Нравился мне широким, свободным «жюльеновским» штрихом[56] и другой рисунок — Лавдовского, — Фени Лавдовского, хорошего товарища, будущего декоратора Малого театра.

Испытание для меня кончилось счастливо. Я тоже, как Архипов, как Лавдовский, как многие другие, был принят в головной класс. Скоро начались и занятия с профессором Десятовым, учеником Зарянко.

Но возвращусь к нашему общежитию на Гороховом поле, в Гороховском переулке. Более неудачного выбора, чем сделанный Константином Павловичем для меня, трудно было представить. Несогласная семья, молодой, красивый Добрынин — ловелас, всегда раздраженный старой женой, — с нами был груб донельзя.

Кормили нас плохо, выколачивали при всех обстоятельствах те маленькие выгоды, на которых и было построено «предприятие»; проще сказать, нам жилось скверно. Надзор за нами был плохой, выражался он неистовым криком и ругательствами. Нас часто причисляли или к царству пернатых, или к породам менее почтенным, хотя и терпеливым. Мы платили за все скрытой ненавистью ко всему семейству.

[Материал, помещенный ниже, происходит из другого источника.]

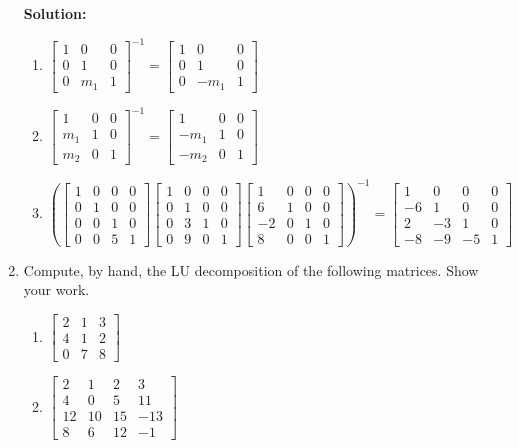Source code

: \documentclass[]{article}
\newcommand{\bbm}{\begin{bmatrix}}		%
\newcommand{\ebm}{\end{bmatrix}}		%
\newcommand{\solution}{\vskip 0.5cm \textbf{\large Solution:} \\}
\begin{document}
\begin{enumerate}
	  \solution
	  \begin{enumerate}
	  \item $\bbm 1&0&0\\0&1&0\\0&m_1&1 \ebm^{-1} = \bbm 1&0&0\\0&1&0\\0&-m_1&1 \ebm$
	  \item $\bbm 1&0&0\\m_1&1&0\\m_2&0&1 \ebm^{-1} = \bbm 1&0&0\\-m_1&1&0\\-m_2&0&1 \ebm$
	  \item
        $\left(\bbm 1&0&0&0\\0&1&0&0\\0&0&1&0\\0&0&5&1 \ebm \bbm 1&0&0&0\\0&1&0&0\\0&3&1&0\\0&9&0&1 \ebm \bbm 1&0&0&0\\6&1&0&0\\-2&0&1&0\\8&0&0&1\ebm \right)^{-1} =
        \bbm 1&0&0&0\\-6&1&0&0\\2&-3&1&0\\-8&-9&-5&1 \ebm$
	  \end{enumerate}


	\item Compute, by hand, the LU decomposition of the following matrices. Show your work.
	  \begin{enumerate}
	  \item $\bbm 2&1&3\\4&1&2\\0&7&8 \ebm $
	  \item $\bbm 2&1&2&3\\4&0&5&11\\12&10&15&-13\\8&6&12&-1 \ebm $
	  \end{enumerate}


\end{enumerate}
\end{document}
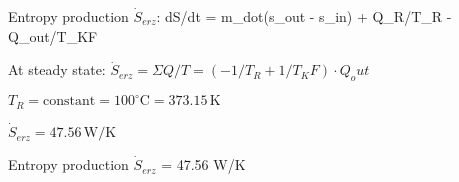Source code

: Entropy production \( \dot{S}_{erz} \):  
dS/dt = m_dot(s_out - s_in) + Q_R/T_R - Q_out/T_KF  

At steady state:  
\( \dot{S}_{erz} = \Sigma Q/T = \left(-1/T_R + 1/T_KF\right) \cdot Q_out \)  

\( T_R = \text{constant} = 100^\circ \text{C} = 373.15 \, \text{K} \)  

\( \dot{S}_{erz} = 47.56 \, \text{W/K} \)  

Entropy production \( \dot{S}_{erz} \) = 47.56 W/K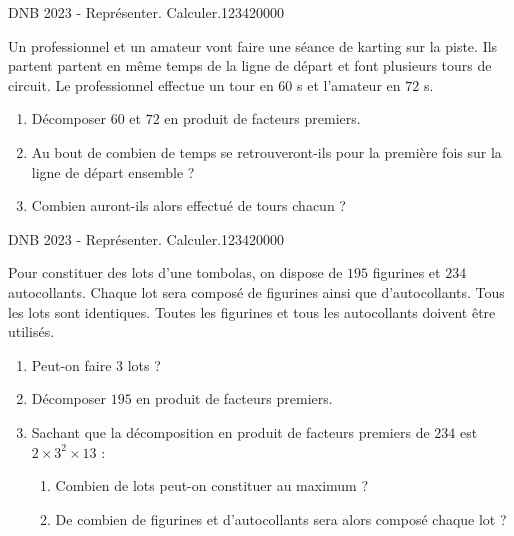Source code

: \begin{pageParcoursd} 
 
\begin{ExoCd}{DNB 2023 - Représenter. Calculer.}{1234}{2}{0}{0}{0}{0}

Un professionnel et un amateur vont faire une séance de karting sur la piste. 
Ils partent partent en même temps de la ligne de départ et font plusieurs tours de circuit.
Le professionnel effectue un tour en $60$ s et l'amateur en $72$ s.

\begin{enumerate}[leftmargin=*]
\item Décomposer $60$ et $72$ en produit de facteurs premiers.
\item Au bout de combien de temps se retrouveront-ils pour la première fois sur la ligne de départ ensemble ?
\item Combien auront-ils alors effectué de tours chacun ?
\end{enumerate}

\end{ExoCd}



\begin{ExoCd}{DNB 2023 - Représenter. Calculer.}{1234}{2}{0}{0}{0}{0}

Pour constituer des lots d'une tombolas, on dispose de $195$ figurines et $234$ autocollants.
Chaque lot sera composé de figurines ainsi que d'autocollants.
Tous les lots sont identiques.
Toutes les figurines et tous les autocollants doivent être utilisés.

\begin{enumerate}[leftmargin=*]
\item Peut-on faire $3$ lots ? 
\item Décomposer $195$ en produit de facteurs premiers. 
\item Sachant que la décomposition en produit de facteurs premiers de $234$ est $2 \times 3^2 \times 13$ :
\begin{enumerate}[leftmargin=*]
\item Combien de lots peut-on constituer au maximum ? 
\item De combien de figurines et d'autocollants sera alors composé chaque lot ? 
\end{enumerate}
\end{enumerate}
\end{ExoCd}



\end{pageParcoursd}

Мы были вольница. Большинство — великовозрастные архитекторы (ученики архитектурного отделения), живописец был я один, и самый младший. Архитекторы уже умели пить, кутили…

Когда Добрынины уезжали в гости или в театр, мы, осведомленные об этом заранее через прислугу, устраивали на нашем чердаке пир. Бросали жребий, кому идти за покупками питий и яств. Помню, однажды и я вынул жребий. Меня снабдили деньгами и списком того, что надо достать, и через окно на крышу и через ворота, тайно от прислуги, я выбрался в наш переулок и помчался на Разгуляй, в знакомый магазин. Исполнил я поручение исправно, получил свою порцию колбасы, сардин и еще чего-то (была обязательная складчина). Я еще пить не умел и только жадно ел.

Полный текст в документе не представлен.